Your answer should be every line of the records that contains the word "create", copied as it stands.

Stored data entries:
Content starts
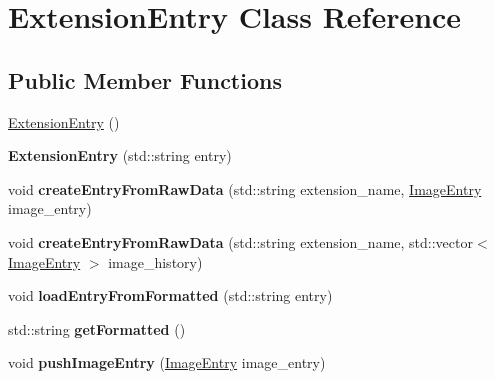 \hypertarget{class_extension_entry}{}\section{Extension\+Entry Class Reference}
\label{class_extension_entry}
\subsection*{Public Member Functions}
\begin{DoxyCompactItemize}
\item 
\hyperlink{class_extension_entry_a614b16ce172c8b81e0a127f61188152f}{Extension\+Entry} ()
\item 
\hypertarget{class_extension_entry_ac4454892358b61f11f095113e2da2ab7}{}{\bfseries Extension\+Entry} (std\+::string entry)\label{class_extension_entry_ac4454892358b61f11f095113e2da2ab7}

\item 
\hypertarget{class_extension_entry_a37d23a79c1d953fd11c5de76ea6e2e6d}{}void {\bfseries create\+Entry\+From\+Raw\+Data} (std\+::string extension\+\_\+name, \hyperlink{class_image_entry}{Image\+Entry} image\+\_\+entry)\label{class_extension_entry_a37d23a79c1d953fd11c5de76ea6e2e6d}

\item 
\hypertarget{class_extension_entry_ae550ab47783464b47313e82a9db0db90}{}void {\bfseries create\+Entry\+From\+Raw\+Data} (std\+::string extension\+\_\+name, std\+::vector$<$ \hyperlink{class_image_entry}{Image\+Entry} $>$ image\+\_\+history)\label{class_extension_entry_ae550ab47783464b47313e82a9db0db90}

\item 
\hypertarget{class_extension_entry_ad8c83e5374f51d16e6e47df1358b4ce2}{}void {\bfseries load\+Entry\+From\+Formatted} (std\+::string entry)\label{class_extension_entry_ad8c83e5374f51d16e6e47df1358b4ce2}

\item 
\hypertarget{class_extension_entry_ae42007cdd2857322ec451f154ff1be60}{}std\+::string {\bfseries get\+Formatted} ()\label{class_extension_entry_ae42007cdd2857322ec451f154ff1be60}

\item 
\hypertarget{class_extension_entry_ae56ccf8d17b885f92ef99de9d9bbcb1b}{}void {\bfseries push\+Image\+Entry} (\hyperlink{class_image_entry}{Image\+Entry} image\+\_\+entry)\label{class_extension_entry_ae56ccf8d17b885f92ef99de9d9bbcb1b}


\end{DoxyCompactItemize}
Content ends
• _Your solution_
\hypertarget{class_extension_entry_a37d23a79c1d953fd11c5de76ea6e2e6d}{}void {\bfseries create\+Entry\+From\+Raw\+Data} (std\+::string extension\+\_\+name, \hyperlink{class_image_entry}{Image\+Entry} image\+\_\+entry)\label{class_extension_entry_a37d23a79c1d953fd11c5de76ea6e2e6d}
\hypertarget{class_extension_entry_ae550ab47783464b47313e82a9db0db90}{}void {\bfseries create\+Entry\+From\+Raw\+Data} (std\+::string extension\+\_\+name, std\+::vector$<$ \hyperlink{class_image_entry}{Image\+Entry} $>$ image\+\_\+history)\label{class_extension_entry_ae550ab47783464b47313e82a9db0db90}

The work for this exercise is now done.